Mme Muriel Marland-Militello. Je m’associe tout à fait aux derniers propos de M. Jean-François Hebert parce qu’ils soulèvent un problème que l’on rencontre ailleurs. Je voudrais aussi souligner, à titre liminaire, le travail remarquable accompli par notre collègue Michel Herbillon.

J’aimerais pour ma part insister sur une mesure que je propose depuis un certain temps et que nous n’avions pas pu mettre en œuvre avec M. Jean-Jacques Aillagon lorsqu’il était ministre de la culture. Il s’agirait, sans augmenter le coût pour l’État, d’effectuer un redéploiement qualitatif des avantages fiscaux relatifs au mécénat. Dans une société d’« assistés » comme la nôtre, l’existence d’une prime pour ceux qui prennent des risques me paraît fondamentale en matière de mécénat. Je me demande, ainsi, si l’on ne pourrait pas envisager un accroissement des avantages fiscaux en faveur des mécènes, qu’ils soient entreprises privées ou particuliers, dès lors qu’ils investissent et qu’ils achètent directement les œuvres de jeunes artistes émergents ou innovants. Nous savons que seul le temps donne une légitimité aux artistes, dans le domaine du spectacle vivant comme dans celui des arts plastiques. Je trouve donc formidable que des gens prennent le risque d’encourager de jeunes artistes qui, sans ce soutien, disparaîtraient peut-être.

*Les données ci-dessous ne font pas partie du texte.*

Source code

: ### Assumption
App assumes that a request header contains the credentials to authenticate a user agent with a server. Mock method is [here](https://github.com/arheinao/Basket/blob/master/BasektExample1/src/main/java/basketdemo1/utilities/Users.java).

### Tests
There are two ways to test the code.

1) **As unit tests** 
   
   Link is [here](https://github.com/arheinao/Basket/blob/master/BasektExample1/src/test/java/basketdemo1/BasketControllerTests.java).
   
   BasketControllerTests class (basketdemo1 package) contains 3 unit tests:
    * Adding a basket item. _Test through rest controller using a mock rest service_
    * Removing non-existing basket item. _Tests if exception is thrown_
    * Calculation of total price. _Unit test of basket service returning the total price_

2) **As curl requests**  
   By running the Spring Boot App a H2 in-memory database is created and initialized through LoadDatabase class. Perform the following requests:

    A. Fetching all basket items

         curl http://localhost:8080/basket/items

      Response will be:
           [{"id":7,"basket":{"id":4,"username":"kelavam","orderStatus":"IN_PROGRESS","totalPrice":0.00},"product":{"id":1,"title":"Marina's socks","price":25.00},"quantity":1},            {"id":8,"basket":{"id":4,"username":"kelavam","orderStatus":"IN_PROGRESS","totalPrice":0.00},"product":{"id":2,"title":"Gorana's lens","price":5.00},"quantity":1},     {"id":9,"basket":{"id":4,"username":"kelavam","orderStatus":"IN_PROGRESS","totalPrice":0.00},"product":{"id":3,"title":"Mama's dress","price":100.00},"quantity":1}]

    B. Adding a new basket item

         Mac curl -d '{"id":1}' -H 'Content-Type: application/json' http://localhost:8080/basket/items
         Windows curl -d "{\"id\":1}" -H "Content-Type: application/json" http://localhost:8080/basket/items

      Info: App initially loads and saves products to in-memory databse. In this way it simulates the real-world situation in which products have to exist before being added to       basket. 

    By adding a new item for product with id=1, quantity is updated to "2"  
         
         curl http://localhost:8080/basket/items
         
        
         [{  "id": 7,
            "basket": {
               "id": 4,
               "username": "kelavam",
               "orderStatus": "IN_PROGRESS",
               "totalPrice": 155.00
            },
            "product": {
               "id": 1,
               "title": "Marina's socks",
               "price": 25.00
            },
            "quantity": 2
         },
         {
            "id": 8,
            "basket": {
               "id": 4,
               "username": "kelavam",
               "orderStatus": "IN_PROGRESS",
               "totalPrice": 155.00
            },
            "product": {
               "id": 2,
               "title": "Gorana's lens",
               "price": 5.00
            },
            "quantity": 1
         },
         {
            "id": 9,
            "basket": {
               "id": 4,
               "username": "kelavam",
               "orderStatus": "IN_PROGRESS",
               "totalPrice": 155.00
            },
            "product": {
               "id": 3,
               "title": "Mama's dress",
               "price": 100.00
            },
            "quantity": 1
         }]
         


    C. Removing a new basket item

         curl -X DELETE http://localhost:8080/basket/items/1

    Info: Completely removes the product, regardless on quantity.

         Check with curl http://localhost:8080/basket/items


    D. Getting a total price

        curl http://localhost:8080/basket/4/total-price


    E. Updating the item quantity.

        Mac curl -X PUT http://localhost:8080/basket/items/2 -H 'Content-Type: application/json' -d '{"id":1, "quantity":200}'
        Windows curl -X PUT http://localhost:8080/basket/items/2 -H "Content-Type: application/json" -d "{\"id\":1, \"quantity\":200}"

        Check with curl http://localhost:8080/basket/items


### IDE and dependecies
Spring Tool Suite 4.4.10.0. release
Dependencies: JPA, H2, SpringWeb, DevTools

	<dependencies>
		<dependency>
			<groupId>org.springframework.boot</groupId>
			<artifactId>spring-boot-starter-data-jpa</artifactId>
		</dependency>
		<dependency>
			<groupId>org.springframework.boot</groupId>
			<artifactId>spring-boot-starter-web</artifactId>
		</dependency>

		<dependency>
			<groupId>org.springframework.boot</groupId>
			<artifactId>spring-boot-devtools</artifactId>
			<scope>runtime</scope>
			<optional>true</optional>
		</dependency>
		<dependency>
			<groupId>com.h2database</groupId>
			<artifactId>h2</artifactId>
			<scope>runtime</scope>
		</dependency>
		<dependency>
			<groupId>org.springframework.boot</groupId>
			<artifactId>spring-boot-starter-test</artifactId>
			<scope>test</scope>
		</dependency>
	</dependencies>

Les fonds régionaux d’art contemporain et les directions régionales des affaires culturelles font certes ici du bon travail, mais ce n’est pas suffisant. Si l’on favorisait le mécénat qui se porte vers la scène émergente, ceci assurerait tout d’abord un enrichissement de notre futur patrimoine. Mais ceci constituerait également, sur le plan éthique, une reconnaissance pour les mécènes qui savent prendre des risques sur un coup de cœur.

Mme Bénédicte Ménanteau, déléguée générale de l’Association pour le développement du mécénat industriel et commercial (ADMICAL). L’association que je représente se félicite bien évidemment de la publication de ce rapport qui vient d’être autorisée par la commission. Nous œuvrons depuis trente ans à la promotion du mécénat, en particulier culturel. Il faut savoir en effet que le mécénat est né du mécénat culturel.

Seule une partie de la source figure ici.